Y la película, para quien esto escribe, era buenísima. Las críticas la machacaron y Cotsner se cargó su carrera, pero hay que decirlo así: era buenísima. Los motivos, obvios. Era completamente ridícula, el protagonista era un superhéroe mutante ridículo y los malos no tenían sentido, nada tenía razón de ser, por eso era una auténtica fiesta. Ojalá se hiciera más cine así.
No en vano, el actor había corregido el guión dando rienda suelta a su imaginación desbocada y lo convirtió en una basura de mucho cuidado, lo que, insisto, emparentaba a la película con las cintas de videoclub de la añorada Cannon más que con Star Wars. No en vano, la obra de Cotsner no era más que una cinta de explotación del fenómeno Mad Max, como tantas otras de ignominioso recuerdo.
Sin embargo, la verdad flota, como las heces. Con los años, el público ha ido olvidando lo que rodeó la película, el marketing, la prensa y de la cara de creador de una startup que mira al horizonte con el ceño fruncido que iba poniendo Cotsner por la vida tampoco se acuerda ya nadie.

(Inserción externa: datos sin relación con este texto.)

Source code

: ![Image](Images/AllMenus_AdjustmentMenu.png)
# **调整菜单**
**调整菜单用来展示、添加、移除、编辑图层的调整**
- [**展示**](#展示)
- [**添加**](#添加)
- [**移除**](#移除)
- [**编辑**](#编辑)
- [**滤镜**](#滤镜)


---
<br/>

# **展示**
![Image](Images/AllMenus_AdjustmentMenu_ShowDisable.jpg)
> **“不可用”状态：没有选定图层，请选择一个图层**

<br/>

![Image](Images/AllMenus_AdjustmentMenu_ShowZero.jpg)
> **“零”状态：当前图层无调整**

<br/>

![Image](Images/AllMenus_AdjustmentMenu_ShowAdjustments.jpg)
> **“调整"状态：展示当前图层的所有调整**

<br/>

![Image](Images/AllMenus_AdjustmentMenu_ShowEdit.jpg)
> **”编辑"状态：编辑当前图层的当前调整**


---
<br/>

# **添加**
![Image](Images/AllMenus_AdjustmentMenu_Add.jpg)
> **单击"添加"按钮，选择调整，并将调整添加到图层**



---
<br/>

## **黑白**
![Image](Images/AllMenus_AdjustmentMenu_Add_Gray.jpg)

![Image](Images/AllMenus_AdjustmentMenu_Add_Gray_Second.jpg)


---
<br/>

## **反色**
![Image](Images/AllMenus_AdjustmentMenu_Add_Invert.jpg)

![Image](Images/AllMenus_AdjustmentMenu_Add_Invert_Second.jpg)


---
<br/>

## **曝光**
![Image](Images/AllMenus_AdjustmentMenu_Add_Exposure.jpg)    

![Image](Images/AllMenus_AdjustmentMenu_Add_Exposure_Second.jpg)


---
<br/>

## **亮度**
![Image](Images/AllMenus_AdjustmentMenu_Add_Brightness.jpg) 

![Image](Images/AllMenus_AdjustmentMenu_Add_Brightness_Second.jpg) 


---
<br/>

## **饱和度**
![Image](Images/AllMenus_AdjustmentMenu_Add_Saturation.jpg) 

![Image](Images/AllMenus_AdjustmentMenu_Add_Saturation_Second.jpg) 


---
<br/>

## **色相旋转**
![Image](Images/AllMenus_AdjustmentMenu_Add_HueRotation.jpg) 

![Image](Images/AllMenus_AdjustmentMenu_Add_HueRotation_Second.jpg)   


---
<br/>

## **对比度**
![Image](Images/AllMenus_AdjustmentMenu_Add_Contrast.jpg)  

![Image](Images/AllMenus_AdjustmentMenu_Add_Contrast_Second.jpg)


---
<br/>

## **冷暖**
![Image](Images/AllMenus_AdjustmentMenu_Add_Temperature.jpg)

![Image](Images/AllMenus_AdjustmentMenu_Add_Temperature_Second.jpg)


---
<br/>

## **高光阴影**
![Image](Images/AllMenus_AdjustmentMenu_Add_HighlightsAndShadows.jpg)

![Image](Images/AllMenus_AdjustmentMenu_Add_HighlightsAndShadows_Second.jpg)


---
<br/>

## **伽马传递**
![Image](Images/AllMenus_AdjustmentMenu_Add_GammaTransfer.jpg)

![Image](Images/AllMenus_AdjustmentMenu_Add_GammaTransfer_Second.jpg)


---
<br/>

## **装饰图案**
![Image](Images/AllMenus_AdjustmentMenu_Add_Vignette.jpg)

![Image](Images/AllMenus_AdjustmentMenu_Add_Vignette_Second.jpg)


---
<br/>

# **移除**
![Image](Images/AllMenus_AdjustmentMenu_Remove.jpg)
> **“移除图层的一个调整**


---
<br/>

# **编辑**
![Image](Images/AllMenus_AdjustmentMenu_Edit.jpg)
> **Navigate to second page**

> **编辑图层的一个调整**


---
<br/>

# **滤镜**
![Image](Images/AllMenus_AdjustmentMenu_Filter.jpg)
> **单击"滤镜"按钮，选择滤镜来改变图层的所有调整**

Tanto es así, que se ha llegado a hablar de una secuela. Es algo que ya ocurrió con la novela The holy road, publicada por el mismo autor, Michael Blake, que en 2001 continuaba con la historia de Bailando con lobos con otro western al uso. El protagonista tenía que rescatar a su mujer y a su hija, nativa y mestiza, pero estaban secuestradas por los vaqueros y no al revés. No obstante, el actor ha declarado a la prensa por activa y por pasiva que con Waterworld no se atrevería ni a intentarlo. Aunque la película, al final, después de tanto desbarajuste, sí que logró dar beneficios igualmente.

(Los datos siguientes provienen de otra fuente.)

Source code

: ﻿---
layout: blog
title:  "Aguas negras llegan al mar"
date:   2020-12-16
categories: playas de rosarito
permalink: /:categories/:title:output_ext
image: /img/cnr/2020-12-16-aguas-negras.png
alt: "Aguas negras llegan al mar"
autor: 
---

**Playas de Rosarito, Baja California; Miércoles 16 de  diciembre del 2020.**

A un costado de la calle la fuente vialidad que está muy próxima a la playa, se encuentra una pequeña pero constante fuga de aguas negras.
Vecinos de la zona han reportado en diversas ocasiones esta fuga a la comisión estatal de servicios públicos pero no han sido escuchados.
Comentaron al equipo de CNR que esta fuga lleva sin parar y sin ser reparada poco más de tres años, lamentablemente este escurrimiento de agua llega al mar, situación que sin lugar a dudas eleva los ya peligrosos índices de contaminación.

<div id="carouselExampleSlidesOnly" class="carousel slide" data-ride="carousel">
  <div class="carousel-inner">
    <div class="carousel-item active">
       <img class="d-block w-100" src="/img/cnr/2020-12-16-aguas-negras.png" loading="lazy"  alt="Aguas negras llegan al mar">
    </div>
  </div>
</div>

El canal SyFy se planteó hacer una serie, que quedó en nada. Recientemente, la tercera temporada de Fortnite le ha rendido un homenaje, pero nadie se atreve a resucitar al mutante de las ancas de rana. De esta manera, la única secuela que quedó de Waterworld fue un cómic escrito por Christopher Golden y Thomas E. Sniegoski en Acclaim Cómics (Valiant) en 1997 con el título de Waterwolrd, children of Leviathan.
Se trata de una miniserie de 4 números que daba respuesta a las delirantes preguntas que había dejado sin contestar la película, aunque tampoco había grandes esfuerzos. El dibujo de Lou Harrison, que venía de lo mas top con un curriculum que incluía Conan, Hellraiser o X-Men, presentaba de una vez al personaje de Mariner como lo que era, un superhéroe chusco. Esta vez el villano era mucho más repugnante que el Deacon que interpretaba Dennis Hopper, jefe de la banda de ridículo nombre Los Fumadores.

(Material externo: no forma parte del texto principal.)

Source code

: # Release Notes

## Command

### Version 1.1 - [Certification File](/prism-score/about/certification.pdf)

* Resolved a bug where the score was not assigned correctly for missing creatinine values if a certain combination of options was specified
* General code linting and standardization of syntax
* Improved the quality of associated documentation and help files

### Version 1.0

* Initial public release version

Su nombre era Leviathan. En época dorada del neoliberalismo cocainómano, quizá su apelativo iba con segundas. El caso es que vivía también en un portaaviones tuneado. Había creado una religión con monjes y todo, y era un individuo enorme, purulento, tipo Jabba el Hutt. Graciosamente, el regreso de Mad Max hace unos años tenía un argumento parecido en este punto. Una de las ideas que mejoraban la propuesta original era que había más vida en las ciudades abandonadas en el fondo del mar. Hasta seguía funcionando el metro.
De hecho, un vagón actuaba como conejo de Alicia en el país de las maravillas y sacaba al Mariner de sus rutinas -pescar peces enormes en su trimarán- y le involucraba en un lío que debía de resolver, ya saben, a hostias. Una secuela que devolvió el gran proyecto de la vida de Cotsner a un formato más apropiado, a la espera de que a alguien se le ocurra regurgitarlo otra vez en la gran pantalla, como ocurre con prácticamente todo lo que tuvo una portada en su día.